Salute. Progetti e proteste per una sanità migliore
Si discute anche l'inquadramento del medico di medicina generale
Tempo di progetti e di proteste per la sanità pubblica. Il recente incontro del ministro della Salute, Orazio Schillaci, ha preceduto di poco la manifestazione organizzata domani a Roma da alcuni sindacati e associazioni della società civile per chiedere maggiori finanziamenti in favore del Servizio sanitario nazionale.

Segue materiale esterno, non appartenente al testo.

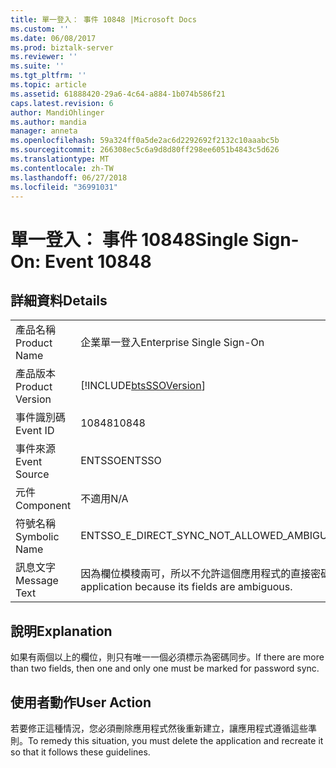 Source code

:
 ```yaml
---
title: 單一登入： 事件 10848 |Microsoft Docs
ms.custom: ''
ms.date: 06/08/2017
ms.prod: biztalk-server
ms.reviewer: ''
ms.suite: ''
ms.tgt_pltfrm: ''
ms.topic: article
ms.assetid: 61888420-29a6-4c64-a884-1b074b586f21
caps.latest.revision: 6
author: MandiOhlinger
ms.author: mandia
manager: anneta
ms.openlocfilehash: 59a324ff0a5de2ac6d2292692f2132c10aaabc5b
ms.sourcegitcommit: 266308ec5c6a9d8d80ff298ee6051b4843c5d626
ms.translationtype: MT
ms.contentlocale: zh-TW
ms.lasthandoff: 06/27/2018
ms.locfileid: "36991031"
---
```

# <a name="single-sign-on-event-10848"></a><span data-ttu-id="daa5b-102">單一登入： 事件 10848</span><span class="sxs-lookup"><span data-stu-id="daa5b-102">Single Sign-On: Event 10848</span></span>
## <a name="details"></a><span data-ttu-id="daa5b-103">詳細資料</span><span class="sxs-lookup"><span data-stu-id="daa5b-103">Details</span></span>  
  
|                 |                                                                                            |
|-----------------|--------------------------------------------------------------------------------------------|
|  <span data-ttu-id="daa5b-104">產品名稱</span><span class="sxs-lookup"><span data-stu-id="daa5b-104">Product Name</span></span>   |                                 <span data-ttu-id="daa5b-105">企業單一登入</span><span class="sxs-lookup"><span data-stu-id="daa5b-105">Enterprise Single Sign-On</span></span>                                  |
| <span data-ttu-id="daa5b-106">產品版本</span><span class="sxs-lookup"><span data-stu-id="daa5b-106">Product Version</span></span> |                 [!INCLUDE[btsSSOVersion](../includes/btsssoversion-md.md)]                 |
|    <span data-ttu-id="daa5b-107">事件識別碼</span><span class="sxs-lookup"><span data-stu-id="daa5b-107">Event ID</span></span>     |                                           <span data-ttu-id="daa5b-108">10848</span><span class="sxs-lookup"><span data-stu-id="daa5b-108">10848</span></span>                                            |
|  <span data-ttu-id="daa5b-109">事件來源</span><span class="sxs-lookup"><span data-stu-id="daa5b-109">Event Source</span></span>   |                                           <span data-ttu-id="daa5b-110">ENTSSO</span><span class="sxs-lookup"><span data-stu-id="daa5b-110">ENTSSO</span></span>                                           |
|    <span data-ttu-id="daa5b-111">元件</span><span class="sxs-lookup"><span data-stu-id="daa5b-111">Component</span></span>    |                                            <span data-ttu-id="daa5b-112">不適用</span><span class="sxs-lookup"><span data-stu-id="daa5b-112">N/A</span></span>                                             |
|  <span data-ttu-id="daa5b-113">符號名稱</span><span class="sxs-lookup"><span data-stu-id="daa5b-113">Symbolic Name</span></span>  |                         <span data-ttu-id="daa5b-114">ENTSSO_E_DIRECT_SYNC_NOT_ALLOWED_AMBIGUOUS</span><span class="sxs-lookup"><span data-stu-id="daa5b-114">ENTSSO_E_DIRECT_SYNC_NOT_ALLOWED_AMBIGUOUS</span></span>                         |
|  <span data-ttu-id="daa5b-115">訊息文字</span><span class="sxs-lookup"><span data-stu-id="daa5b-115">Message Text</span></span>   | <span data-ttu-id="daa5b-116">因為欄位模稜兩可，所以不允許這個應用程式的直接密碼同步。</span><span class="sxs-lookup"><span data-stu-id="daa5b-116">Direct password sync is not allowed for this application because its fields are ambiguous.</span></span> |
  
## <a name="explanation"></a><span data-ttu-id="daa5b-117">說明</span><span class="sxs-lookup"><span data-stu-id="daa5b-117">Explanation</span></span>  
 <span data-ttu-id="daa5b-118">如果有兩個以上的欄位，則只有唯一一個必須標示為密碼同步。</span><span class="sxs-lookup"><span data-stu-id="daa5b-118">If there are more than two fields, then one and only one must be marked for password sync.</span></span>  
  
## <a name="user-action"></a><span data-ttu-id="daa5b-119">使用者動作</span><span class="sxs-lookup"><span data-stu-id="daa5b-119">User Action</span></span>  
 <span data-ttu-id="daa5b-120">若要修正這種情況，您必須刪除應用程式然後重新建立，讓應用程式遵循這些準則。</span><span class="sxs-lookup"><span data-stu-id="daa5b-120">To remedy this situation, you must delete the application and recreate it so that it follows these guidelines.</span></span>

Mercoledì un incontro tra il ministro e i presidenti di Regione ha affrontato alcuni dei nodi – peraltro annosi – che indeboliscono la nostra sanità pubblica: medicina di territorio, divari regionali, mancanza di personale per alcuni servizi. «C’è piena condivisione con le Regioni – ha detto il ministro Orazio Schillaci –. Procederemo ora rapidamente a istituire un tavolo ristretto per affrontare le criticità» della sanità pubblica. Del tavolo ristretto faranno parte le Regioni, il ministero e l’Agenzia nazionale per i servizi sanitari regionali (Agenas).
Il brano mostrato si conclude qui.